**WHAT IS BEING ASKED:**
Every line from the one with "Como realizamos la" to the one with "The aim of fundamental", including those two, is to be copied exactly; all other lines of the entries below are left out.

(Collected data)

########

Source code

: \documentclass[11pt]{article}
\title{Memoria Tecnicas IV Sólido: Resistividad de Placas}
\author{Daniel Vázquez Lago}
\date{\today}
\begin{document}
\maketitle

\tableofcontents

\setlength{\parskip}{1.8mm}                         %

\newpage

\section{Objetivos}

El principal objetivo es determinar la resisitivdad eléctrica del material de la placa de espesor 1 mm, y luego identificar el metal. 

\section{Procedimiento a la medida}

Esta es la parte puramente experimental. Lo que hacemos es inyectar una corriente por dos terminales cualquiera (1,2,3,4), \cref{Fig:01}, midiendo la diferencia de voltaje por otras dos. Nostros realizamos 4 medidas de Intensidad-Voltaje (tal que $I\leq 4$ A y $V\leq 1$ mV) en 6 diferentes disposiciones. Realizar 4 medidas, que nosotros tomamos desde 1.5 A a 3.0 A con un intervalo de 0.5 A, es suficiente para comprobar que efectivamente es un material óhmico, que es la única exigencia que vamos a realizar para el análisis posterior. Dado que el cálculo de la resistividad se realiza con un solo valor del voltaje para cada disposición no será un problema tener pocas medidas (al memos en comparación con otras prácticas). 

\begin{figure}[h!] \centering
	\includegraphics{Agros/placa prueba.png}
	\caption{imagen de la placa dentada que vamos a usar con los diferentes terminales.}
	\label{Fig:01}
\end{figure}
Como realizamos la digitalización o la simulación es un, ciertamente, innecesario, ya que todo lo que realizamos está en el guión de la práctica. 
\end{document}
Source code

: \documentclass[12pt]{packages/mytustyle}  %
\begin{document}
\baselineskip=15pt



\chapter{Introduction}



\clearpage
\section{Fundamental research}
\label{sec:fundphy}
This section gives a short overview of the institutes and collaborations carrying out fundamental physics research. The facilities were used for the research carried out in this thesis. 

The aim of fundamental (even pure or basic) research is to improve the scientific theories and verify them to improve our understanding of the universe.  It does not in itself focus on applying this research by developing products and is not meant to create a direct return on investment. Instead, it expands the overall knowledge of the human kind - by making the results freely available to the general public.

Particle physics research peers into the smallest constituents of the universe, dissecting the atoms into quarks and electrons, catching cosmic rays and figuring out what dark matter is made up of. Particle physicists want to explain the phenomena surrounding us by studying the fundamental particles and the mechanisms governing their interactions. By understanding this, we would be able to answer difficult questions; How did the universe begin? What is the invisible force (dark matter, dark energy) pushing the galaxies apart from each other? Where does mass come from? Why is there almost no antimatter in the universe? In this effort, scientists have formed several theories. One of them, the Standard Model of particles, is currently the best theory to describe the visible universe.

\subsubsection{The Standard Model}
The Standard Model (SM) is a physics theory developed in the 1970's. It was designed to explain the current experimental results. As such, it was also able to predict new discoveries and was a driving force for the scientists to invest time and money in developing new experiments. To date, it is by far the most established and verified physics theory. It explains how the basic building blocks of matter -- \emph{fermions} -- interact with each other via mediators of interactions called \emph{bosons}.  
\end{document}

########

**SOLVED PROBLEM:**
Como realizamos la digitalización o la simulación es un, ciertamente, innecesario, ya que todo lo que realizamos está en el guión de la práctica. 
\end{document}
Source code

: \documentclass[12pt]{packages/mytustyle}  %
\begin{document}
\baselineskip=15pt



\chapter{Introduction}



\clearpage
\section{Fundamental research}
\label{sec:fundphy}
This section gives a short overview of the institutes and collaborations carrying out fundamental physics research. The facilities were used for the research carried out in this thesis. 

The aim of fundamental (even pure or basic) research is to improve the scientific theories and verify them to improve our understanding of the universe.  It does not in itself focus on applying this research by developing products and is not meant to create a direct return on investment. Instead, it expands the overall knowledge of the human kind - by making the results freely available to the general public.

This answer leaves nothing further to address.